*** Opening RECORD EXCERPTS ***

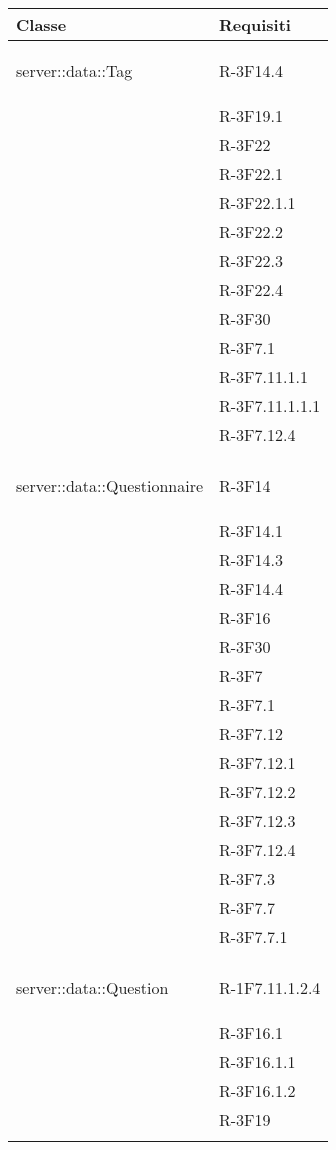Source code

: \begin{longtable}{l p{3cm}}
\midrule
Classe & Requisiti\tabularnewline
\midrule
\hypertarget{server::data::Tag}{server::data::Tag} & R-3F14.4 \tabularnewline &

R-3F19.1 \tabularnewline &

R-3F22 \tabularnewline &

R-3F22.1 \tabularnewline &

R-3F22.1.1 \tabularnewline &

R-3F22.2 \tabularnewline &

R-3F22.3 \tabularnewline &

R-3F22.4 \tabularnewline &

R-3F30 \tabularnewline &

R-3F7.1 \tabularnewline &

R-3F7.11.1.1 \tabularnewline &

R-3F7.11.1.1.1 \tabularnewline &

R-3F7.12.4 \tabularnewline &\tabularnewline
\midrule
\hypertarget{server::data::Questionnaire}{server::data::Questionnaire} & R-3F14 \tabularnewline &

R-3F14.1 \tabularnewline &

R-3F14.3 \tabularnewline &

R-3F14.4 \tabularnewline &

R-3F16 \tabularnewline &

R-3F30 \tabularnewline &

R-3F7 \tabularnewline &

R-3F7.1 \tabularnewline &

R-3F7.12 \tabularnewline &

R-3F7.12.1 \tabularnewline &

R-3F7.12.2 \tabularnewline &

R-3F7.12.3 \tabularnewline &

R-3F7.12.4 \tabularnewline &

R-3F7.3 \tabularnewline &

R-3F7.7 \tabularnewline &

R-3F7.7.1 \tabularnewline &\tabularnewline
\midrule
\hypertarget{server::data::Question}{server::data::Question} & R-1F7.11.1.2.4 \tabularnewline &

R-3F16.1 \tabularnewline &

R-3F16.1.1 \tabularnewline &

R-3F16.1.2 \tabularnewline &

R-3F19 \tabularnewline &


\end{longtable}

*** Closing RECORD EXCERPTS ***

■ DIRECTIONS FOR THIS TASK ■
Copy all of the records verbatim, omitting the pictures.

■ SOLUTION TO THIS EXERCISE ■
Source code

: \begin{longtable}{l p{3cm}}
\midrule
Classe & Requisiti\tabularnewline
\midrule
\hypertarget{server::data::Tag}{server::data::Tag} & R-3F14.4 \tabularnewline &

R-3F19.1 \tabularnewline &

R-3F22 \tabularnewline &

R-3F22.1 \tabularnewline &

R-3F22.1.1 \tabularnewline &

R-3F22.2 \tabularnewline &

R-3F22.3 \tabularnewline &

R-3F22.4 \tabularnewline &

R-3F30 \tabularnewline &

R-3F7.1 \tabularnewline &

R-3F7.11.1.1 \tabularnewline &

R-3F7.11.1.1.1 \tabularnewline &

R-3F7.12.4 \tabularnewline &\tabularnewline
\midrule
\hypertarget{server::data::Questionnaire}{server::data::Questionnaire} & R-3F14 \tabularnewline &

R-3F14.1 \tabularnewline &

R-3F14.3 \tabularnewline &

R-3F14.4 \tabularnewline &

R-3F16 \tabularnewline &

R-3F30 \tabularnewline &

R-3F7 \tabularnewline &

R-3F7.1 \tabularnewline &

R-3F7.12 \tabularnewline &

R-3F7.12.1 \tabularnewline &

R-3F7.12.2 \tabularnewline &

R-3F7.12.3 \tabularnewline &

R-3F7.12.4 \tabularnewline &

R-3F7.3 \tabularnewline &

R-3F7.7 \tabularnewline &

R-3F7.7.1 \tabularnewline &\tabularnewline
\midrule
\hypertarget{server::data::Question}{server::data::Question} & R-1F7.11.1.2.4 \tabularnewline &

R-3F16.1 \tabularnewline &

R-3F16.1.1 \tabularnewline &

R-3F16.1.2 \tabularnewline &

R-3F19 \tabularnewline &


\end{longtable}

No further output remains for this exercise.